Turkish poppies aren’t native to New Mexico and they don’t show up every single spring. When they do make an appearance, it’s usually for a couple of weeks — but this year they’ve bloomed for over a month.
I think their centers look like little iced cupcakes.1
The backlit poppy below is one of my favorites from this year. The flower petals are just translucent enough to make the colors really vivid, without the bright reflection in the straight-on shots above.
Claret cup cactus blossoms, which are native, generally make even more infrequent and briefer appearances than the poppies. With a single exception, all the claret cup cacti I’ve ever seen in the Sandia foothills are mounds no more than 2 feet in diameter, with most only about a foot wide.2
The one exception, which is 3-5 feet wide, is above. It lives roughly five yards off the trail I hike multiple times each week, year round,3 yet I never once noticed it until it burst into bloom about a month ago.
The blossoms are between one and two inches in diameter and stay open for only a few days.

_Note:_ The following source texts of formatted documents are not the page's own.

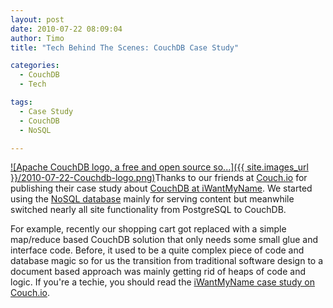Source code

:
 ```yaml
---
layout: post
date: 2010-07-22 08:09:04
author: Timo
title: "Tech Behind The Scenes: CouchDB Case Study"

categories:
  - CouchDB
  - Tech

tags:
  - Case Study
  - CouchDB
  - NoSQL

---
```


[![Apache CouchDB logo, a free and open source so...]({{ site.images_url }}/2010-07-22-Couchdb-logo.png)](http://commons.wikipedia.org/wiki/File:Couchdb-logo.png)Thanks to our friends at [Couch.io](http://couch.io) for publishing their case study about [CouchDB at iWantMyName](http://www.couch.io/case-study-iwantmyname). We started using the [NoSQL database](http://couchdb.apache.org/) mainly for serving content but meanwhile switched nearly all site functionality from PostgreSQL to CouchDB.

For example, recently our shopping cart got replaced with a simple map/reduce based CouchDB solution that only needs some small glue and interface code. Before, it used to be a quite complex piece of code and database magic so for us the transition from traditional software design to a document based approach was mainly getting rid of heaps of code and logic.
If you're a techie, you should read the [iWantMyName case study on Couch.io](http://www.couch.io/case-study-iwantmyname).


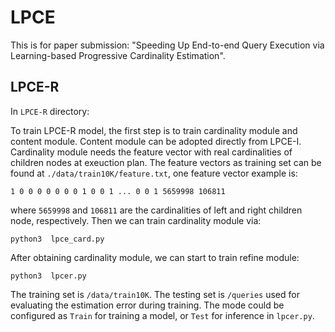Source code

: 
# LPCE
This is for paper submission: "Speeding Up End-to-end Query Execution via Learning-based Progressive Cardinality Estimation".



## LPCE-R
In `LPCE-R` directory:

To train LPCE-R model, the first step is to train cardinality module and content module.
Content module can be adopted directly from LPCE-I.
Cardinality module needs the feature vector with real cardinalities of children nodes at exeuction plan. 
The feature vectors as training set can be found at `./data/train10K/feature.txt`, one feature vector example is:
```
1 0 0 0 0 0 0 0 1 0 0 1 ... 0 0 1 5659998 106811
```
where `5659998` and `106811` are the cardinalities of left and right children node, respectively.
Then we can train cardinality module via:
```
python3  lpce_card.py
```
After obtaining cardinality module, we can start to train refine module:
```
python3  lpcer.py
```
The training set is `/data/train10K`.
The testing set is `/queries` used for evaluating the estimation error during training. 
The mode could be configured as `Train` for training a model, or `Test` for inference in `lpcer.py`.
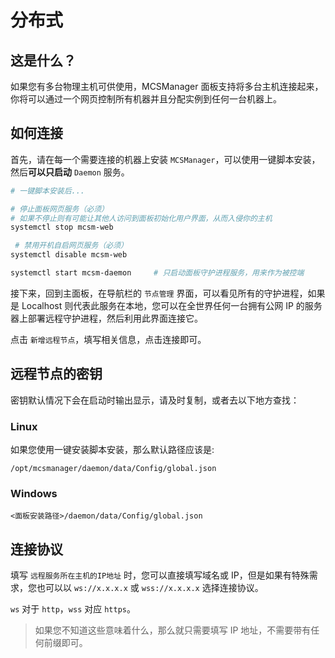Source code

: # 分布式

## 这是什么？

如果您有多台物理主机可供使用，MCSManager 面板支持将多台主机连接起来，你将可以通过一个网页控制所有机器并且分配实例到任何一台机器上。

## 如何连接

首先，请在每一个需要连接的机器上安装 `MCSManager`，可以使用一键脚本安装，然后**可以只启动** `Daemon` 服务。

```bash
# 一键脚本安装后...

# 停止面板网页服务（必须）
# 如果不停止则有可能让其他人访问到面板初始化用户界面，从而入侵你的主机
systemctl stop mcsm-web

 # 禁用开机自启网页服务（必须）
systemctl disable mcsm-web

systemctl start mcsm-daemon     # 只启动面板守护进程服务，用来作为被控端
```

接下来，回到主面板，在导航栏的 `节点管理` 界面，可以看见所有的守护进程，如果是 Localhost 则代表此服务在本地，您可以在全世界任何一台拥有公网 IP 的服务器上部署远程守护进程，然后利用此界面连接它。

点击 `新增远程节点`，填写相关信息，点击连接即可。

## 远程节点的密钥

密钥默认情况下会在启动时输出显示，请及时复制，或者去以下地方查找：

### Linux

如果您使用一键安装脚本安装，那么默认路径应该是:

`/opt/mcsmanager/daemon/data/Config/global.json`

### Windows

`<面板安装路径>/daemon/data/Config/global.json`

## 连接协议

填写 `远程服务所在主机的IP地址` 时，您可以直接填写域名或 IP，但是如果有特殊需求，您也可以以 `ws://x.x.x.x` 或 `wss://x.x.x.x` 选择连接协议。

`ws` 对于 `http`，`wss` 对应 `https`。

> 如果您不知道这些意味着什么，那么就只需要填写 IP 地址，不需要带有任何前缀即可。
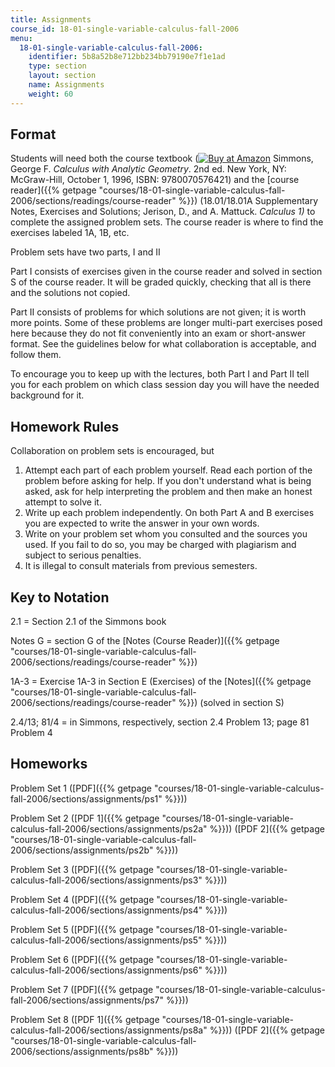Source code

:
 ```yaml
---
title: Assignments
course_id: 18-01-single-variable-calculus-fall-2006
menu:
  18-01-single-variable-calculus-fall-2006:
    identifier: 5b8a52b8e712bb234bb79190e7f1e1ad
    type: section
    layout: section
    name: Assignments
    weight: 60
---
```

Format
------

Students will need both the course textbook ([![Buy at Amazon](/images/a_logo_17.gif)](http://www.amazon.com/exec/obidos/ASIN/0070576424/ref=nosim/mitopencourse-20) Simmons, George F. _Calculus with Analytic Geometry_. 2nd ed. New York, NY: McGraw-Hill, October 1, 1996, ISBN: 9780070576421) and the [course reader]({{% getpage "courses/18-01-single-variable-calculus-fall-2006/sections/readings/course-reader" %}}) (18.01/18.01A Supplementary Notes, Exercises and Solutions; Jerison, D., and A. Mattuck. _Calculus 1)_ to complete the assigned problem sets. The course reader is where to find the exercises labeled 1A, 1B, etc.

Problem sets have two parts, I and II

Part I consists of exercises given in the course reader and solved in section S of the course reader. It will be graded quickly, checking that all is there and the solutions not copied.

Part II consists of problems for which solutions are not given; it is worth more points. Some of these problems are longer multi-part exercises posed here because they do not fit conveniently into an exam or short-answer format. See the guidelines below for what collaboration is acceptable, and follow them.

To encourage you to keep up with the lectures, both Part I and Part II tell you for each problem on which class session day you will have the needed background for it.

Homework Rules
--------------

Collaboration on problem sets is encouraged, but

1.  Attempt each part of each problem yourself. Read each portion of the problem before asking for help. If you don't understand what is being asked, ask for help interpreting the problem and then make an honest attempt to solve it.
2.  Write up each problem independently. On both Part A and B exercises you are expected to write the answer in your own words.
3.  Write on your problem set whom you consulted and the sources you used. If you fail to do so, you may be charged with plagiarism and subject to serious penalties.
4.  It is illegal to consult materials from previous semesters.

Key to Notation
---------------

2.1 = Section 2.1 of the Simmons book

Notes G = section G of the [Notes (Course Reader)]({{% getpage "courses/18-01-single-variable-calculus-fall-2006/sections/readings/course-reader" %}})

1A-3 = Exercise 1A-3 in Section E (Exercises) of the [Notes]({{% getpage "courses/18-01-single-variable-calculus-fall-2006/sections/readings/course-reader" %}}) (solved in section S)

2.4/13; 81/4 = in Simmons, respectively, section 2.4 Problem 13; page 81 Problem 4

Homeworks
---------

Problem Set 1 ([PDF]({{% getpage "courses/18-01-single-variable-calculus-fall-2006/sections/assignments/ps1" %}}))

Problem Set 2 ([PDF 1]({{% getpage "courses/18-01-single-variable-calculus-fall-2006/sections/assignments/ps2a" %}})) ([PDF 2]({{% getpage "courses/18-01-single-variable-calculus-fall-2006/sections/assignments/ps2b" %}}))

Problem Set 3 ([PDF]({{% getpage "courses/18-01-single-variable-calculus-fall-2006/sections/assignments/ps3" %}}))

Problem Set 4 ([PDF]({{% getpage "courses/18-01-single-variable-calculus-fall-2006/sections/assignments/ps4" %}}))

Problem Set 5 ([PDF]({{% getpage "courses/18-01-single-variable-calculus-fall-2006/sections/assignments/ps5" %}}))

Problem Set 6 ([PDF]({{% getpage "courses/18-01-single-variable-calculus-fall-2006/sections/assignments/ps6" %}}))

Problem Set 7 ([PDF]({{% getpage "courses/18-01-single-variable-calculus-fall-2006/sections/assignments/ps7" %}}))

Problem Set 8 ([PDF 1]({{% getpage "courses/18-01-single-variable-calculus-fall-2006/sections/assignments/ps8a" %}})) ([PDF 2]({{% getpage "courses/18-01-single-variable-calculus-fall-2006/sections/assignments/ps8b" %}}))
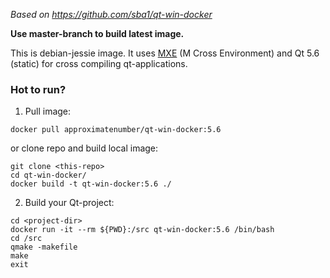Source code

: *Based on https://github.com/sba1/qt-win-docker*

**Use master-branch to build latest image.**

This is debian-jessie image. It uses [MXE](https://github.com/mxe/mxe) (M Cross Environment) and Qt 5.6 (static) for cross compiling qt-applications.

### Hot to run?

1. Pull image:

```
docker pull approximatenumber/qt-win-docker:5.6
```
or clone repo and build local image:

```
git clone <this-repo>
cd qt-win-docker/
docker build -t qt-win-docker:5.6 ./
```

2. Build your Qt-project:

```
cd <project-dir>
docker run -it --rm ${PWD}:/src qt-win-docker:5.6 /bin/bash
cd /src
qmake -makefile
make
exit
```
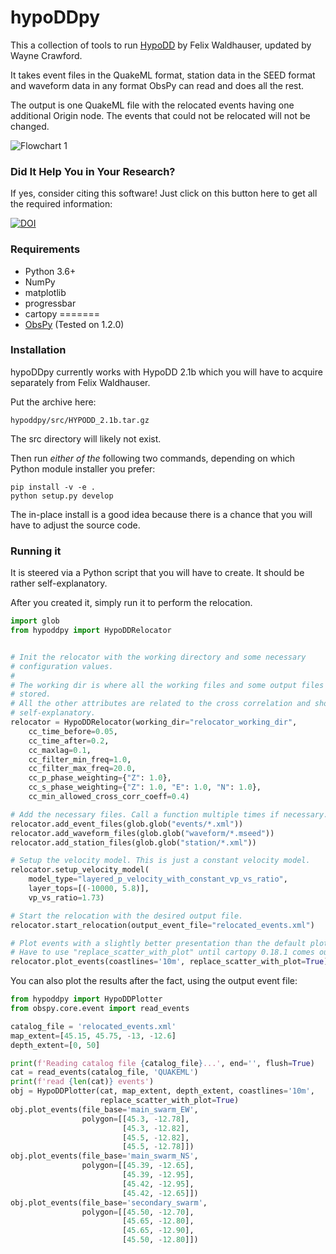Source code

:# hypoDDpy

This a collection of tools to run
[HypoDD](http://www.ldeo.columbia.edu/~felixw/hypoDD.html) by Felix Waldhauser,
updated by Wayne Crawford.

It takes event files in the QuakeML format, station data in the SEED format and
waveform data in any format ObsPy can read and does all the rest.

The output is one QuakeML file with the relocated events having one additional
Origin node. The events that could not be relocated will not be changed.

![Flowchart 1](https://raw.github.com/krischer/hypoDDpy/master/img/flowchart.png)

### Did It Help You in Your Research?

If yes, consider citing this software! Just click on this button here to get all the required information:

[![DOI](https://zenodo.org/badge/doi/10.5281/zenodo.18907.svg)](http://dx.doi.org/10.5281/zenodo.18907)


### Requirements

* Python 3.6+
* NumPy
* matplotlib
* progressbar
* cartopy
=======
* [ObsPy](http://obspy.org) (Tested on 1.2.0)

### Installation
hypoDDpy currently works with HypoDD 2.1b which you will have to acquire
separately from Felix Waldhauser.

Put the archive here:
```
hypoddpy/src/HYPODD_2.1b.tar.gz
```
The src directory will likely not exist.

Then run *either of the* following two commands, depending on which Python module installer you prefer:
```
pip install -v -e .
python setup.py develop
```

The in-place install is a good idea because there is a chance that you will
have to adjust the source code.


### Running it

It is steered via a Python script that you will have to create. It should be
rather self-explanatory.

After you created it, simply run it to perform the relocation.

```python
import glob
from hypoddpy import HypoDDRelocator


# Init the relocator with the working directory and some necessary
# configuration values.
#
# The working dir is where all the working files and some output files will be
# stored.
# All the other attributes are related to the cross correlation and should be
# self-explanatory.
relocator = HypoDDRelocator(working_dir="relocator_working_dir",
    cc_time_before=0.05,
    cc_time_after=0.2,
    cc_maxlag=0.1,
    cc_filter_min_freq=1.0,
    cc_filter_max_freq=20.0,
    cc_p_phase_weighting={"Z": 1.0},
    cc_s_phase_weighting={"Z": 1.0, "E": 1.0, "N": 1.0},
    cc_min_allowed_cross_corr_coeff=0.4)

# Add the necessary files. Call a function multiple times if necessary.
relocator.add_event_files(glob.glob("events/*.xml"))
relocator.add_waveform_files(glob.glob("waveform/*.mseed"))
relocator.add_station_files(glob.glob("station/*.xml"))

# Setup the velocity model. This is just a constant velocity model.
relocator.setup_velocity_model(
    model_type="layered_p_velocity_with_constant_vp_vs_ratio",
    layer_tops=[(-10000, 5.8)],
    vp_vs_ratio=1.73)

# Start the relocation with the desired output file.
relocator.start_relocation(output_event_file="relocated_events.xml")

# Plot events with a slightly better presentation than the default plots
# Have to use "replace_scatter_with_plot" until cartopy 0.18.1 comes out
relocator.plot_events(coastlines='10m', replace_scatter_with_plot=True)
```

You can also plot the results after the fact, using the output event file:
```python
from hypoddpy import HypoDDPlotter
from obspy.core.event import read_events

catalog_file = 'relocated_events.xml'
map_extent=[45.15, 45.75, -13, -12.6]
depth_extent=[0, 50]

print(f'Reading catalog file {catalog_file}...', end='', flush=True)
cat = read_events(catalog_file, 'QUAKEML')
print(f'read {len(cat)} events')
obj = HypoDDPlotter(cat, map_extent, depth_extent, coastlines='10m',
                    replace_scatter_with_plot=True)
obj.plot_events(file_base='main_swarm_EW',
                polygon=[[45.3, -12.78],
                         [45.3, -12.82],
                         [45.5, -12.82],
                         [45.5, -12.78]])
obj.plot_events(file_base='main_swarm_NS',
                polygon=[[45.39, -12.65],
                         [45.39, -12.95],
                         [45.42, -12.95],
                         [45.42, -12.65]])
obj.plot_events(file_base='secondary_swarm',
                polygon=[[45.50, -12.70],
                         [45.65, -12.80],
                         [45.65, -12.90],
                         [45.50, -12.80]])
```
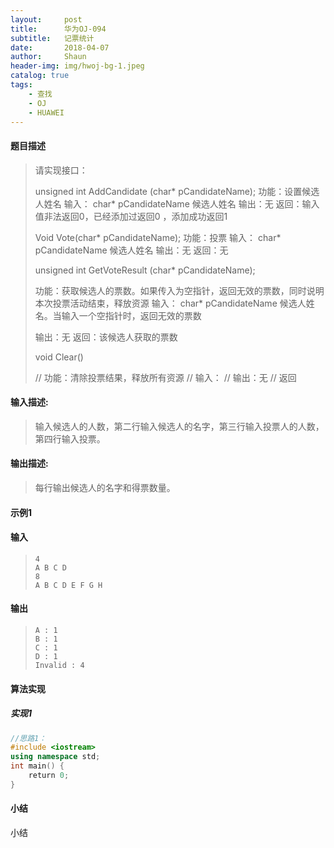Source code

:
 ```yaml
---
layout:     post
title:      华为OJ-094
subtitle:   记票统计
date:       2018-04-07
author:     Shaun
header-img: img/hwoj-bg-1.jpeg
catalog: true
tags:
    - 查找
    - OJ
    - HUAWEI
---
```



#### 题目描述

> 请实现接口：
>
> unsigned int  AddCandidate (char* pCandidateName);
> 功能：设置候选人姓名
> 输入： char* pCandidateName 候选人姓名
> 输出：无
> 返回：输入值非法返回0，已经添加过返回0 ，添加成功返回1
>
>  
>
> Void Vote(char* pCandidateName);
> 功能：投票
> 输入： char* pCandidateName 候选人姓名
> 输出：无
> 返回：无
>
> unsigned int  GetVoteResult (char* pCandidateName);
>
> 功能：获取候选人的票数。如果传入为空指针，返回无效的票数，同时说明本次投票活动结束，释放资源
> 输入： char* pCandidateName 候选人姓名。当输入一个空指针时，返回无效的票数
>
> 输出：无
> 返回：该候选人获取的票数
>
>  
>
> void Clear()
>
> // 功能：清除投票结果，释放所有资源
> // 输入：
> // 输出：无
> // 返回

#### 输入描述:

> 输入候选人的人数，第二行输入候选人的名字，第三行输入投票人的人数，第四行输入投票。

#### 输出描述:

> 每行输出候选人的名字和得票数量。

#### 示例1

#### 输入

> ```
> 4
> A B C D
> 8
> A B C D E F G H
> ```

#### 输出

> ```
> A : 1
> B : 1
> C : 1
> D : 1
> Invalid : 4
> ```



#### 算法实现



##### 实现1

```C++
//思路1：
#include <iostream>
using namespace std;
int main() {
    return 0;
}
```




#### 小结

小结






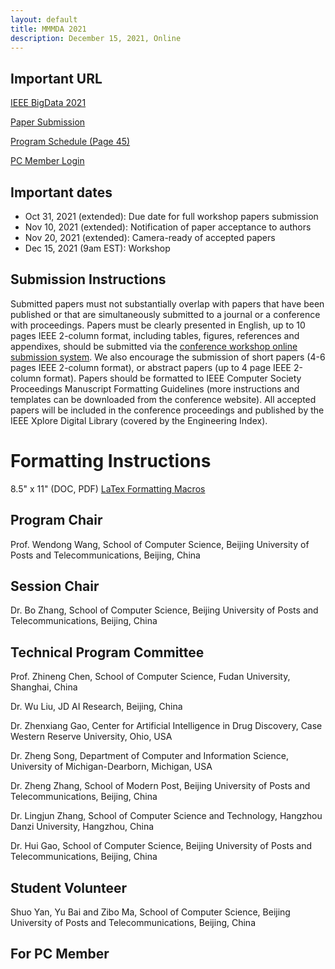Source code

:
 ```yaml
---
layout: default
title: MMMDA 2021
description: December 15, 2021, Online
---
```


## Important URL

[IEEE BigData 2021](http://bigdataieee.org/BigData2021/)

[Paper Submission](https://wi-lab.com/cyberchair/2021/bigdata21/scripts/submit.php?subarea=S34&undisplay_detail=1&wh=/cyberchair/2021/bigdata21/scripts/ws_submit.php)

[Program Schedule (Page 45)](http://bigdataieee.org/BigData2021/Main_program_tentative.pdf)

[PC Member Login](https://wi-lab.com/cyberchair/2021/bigdata21/pcmb/pc_index.php?subarea=S34)

## Important dates

- Oct 31, 2021 (extended): Due date for full workshop papers submission
- Nov 10, 2021 (extended): Notification of paper acceptance to authors
- Nov 20, 2021 (extended): Camera-ready of accepted papers
- Dec 15, 2021 (9am EST): Workshop

## Submission Instructions

Submitted papers must not substantially overlap with papers that have been published or that are simultaneously submitted to a journal or a conference with proceedings. Papers must be clearly presented in English, up to 10 pages IEEE 2-column format, including tables, figures, references and appendixes, should be submitted via the [conference workshop online submission system](https://wi-lab.com/cyberchair/2021/bigdata21/scripts/submit.php?subarea=S34&undisplay_detail=1&wh=/cyberchair/2021/bigdata21/scripts/ws_submit.php). We also encourage the submission of short papers (4-6 pages IEEE 2-column format), or abstract papers (up to 4 page IEEE 2-column format). Papers should be formatted to IEEE Computer Society Proceedings Manuscript Formatting Guidelines (more instructions and templates can be downloaded from the conference website). All accepted papers will be included in the conference proceedings and published by the IEEE Xplore Digital Library (covered by the Engineering Index).

# Formatting Instructions

8.5" x 11" (DOC, PDF)
[LaTex Formatting Macros](http://bigdataieee.org/BigData2021/files/Conference-LaTeX-template_7-9-18.zip)

## Program Chair

Prof. Wendong Wang, School of Computer Science, Beijing University of Posts and Telecommunications, Beijing, China

## Session Chair

Dr. Bo Zhang, School of Computer Science, Beijing University of Posts and Telecommunications, Beijing, China

## Technical Program Committee

Prof. Zhineng Chen, School of Computer Science, Fudan University, Shanghai, China

Dr. Wu Liu, JD AI Research, Beijing, China

Dr. Zhenxiang Gao, Center for Artificial Intelligence in Drug Discovery, Case Western Reserve University, Ohio, USA

Dr. Zheng Song, Department of Computer and Information Science, University of Michigan-Dearborn, Michigan, USA

Dr. Zheng Zhang, School of Modern Post, Beijing University of Posts and Telecommunications, Beijing, China

Dr. Lingjun Zhang, School of Computer Science and Technology, Hangzhou Danzi University, Hangzhou, China

Dr. Hui Gao, School of Computer Science, Beijing University of Posts and Telecommunications, Beijing, China

## Student Volunteer

Shuo Yan, Yu Bai and Zibo Ma, School of Computer Science, Beijing University of Posts and Telecommunications, Beijing, China

## For PC Member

Here’s one more photo of a poppy, looking quite a bit like a cup itself, with a blur of yellow wildflowers in the background.
I take most of these foothill photos on morning walks prior to breakfast … so it’s quite possible that hunger influences my perceptions.
It’s an unofficial trail on the north side of a canyon. Its southern exposure prevents snow from accumulating on it in the winter and, if I get out early enough in the summer, the mountains to the east keep it in shadow longer than most of the rest of the canyon.
Love these red beauties! Thanks!
Such perfect clarity - beautiful photos of the natural gifts of the Sandia.